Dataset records
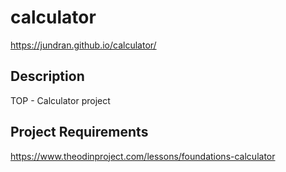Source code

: # calculator
https://jundran.github.io/calculator/

## Description
TOP - Calculator project

## Project Requirements
https://www.theodinproject.com/lessons/foundations-calculator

» **WORK REQUEST**: When you repeat the data, keep every line exact and drop the images.

» **RESPONSE BOX**:
Source code

: # calculator
https://jundran.github.io/calculator/

## Description
TOP - Calculator project

## Project Requirements
https://www.theodinproject.com/lessons/foundations-calculator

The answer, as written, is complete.